**TASK INPUTS**
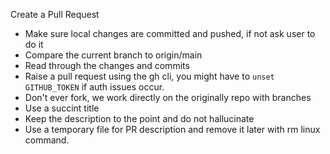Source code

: Create a Pull Request

- Make sure local changes are committed and pushed, if not ask user to do it
- Compare the current branch to origin/main
- Read through the changes and commits
- Raise a pull request using the gh cli, you might have to `unset GITHUB_TOKEN` if auth issues occur.
- Don't ever fork, we work directly on the originally repo with branches
- Use a succint title
- Keep the description to the point and do not hallucinate
- Use a temporary file for PR description and remove it later with rm linux command.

**WHAT THE EXERCISE ASKS**
Word for word, quote the full listing, omitting every picture.

**ANSWER FOR THE TASK**
Source code

: Create a Pull Request

- Make sure local changes are committed and pushed, if not ask user to do it
- Compare the current branch to origin/main
- Read through the changes and commits
- Raise a pull request using the gh cli, you might have to `unset GITHUB_TOKEN` if auth issues occur.
- Don't ever fork, we work directly on the originally repo with branches
- Use a succint title
- Keep the description to the point and do not hallucinate
- Use a temporary file for PR description and remove it later with rm linux command.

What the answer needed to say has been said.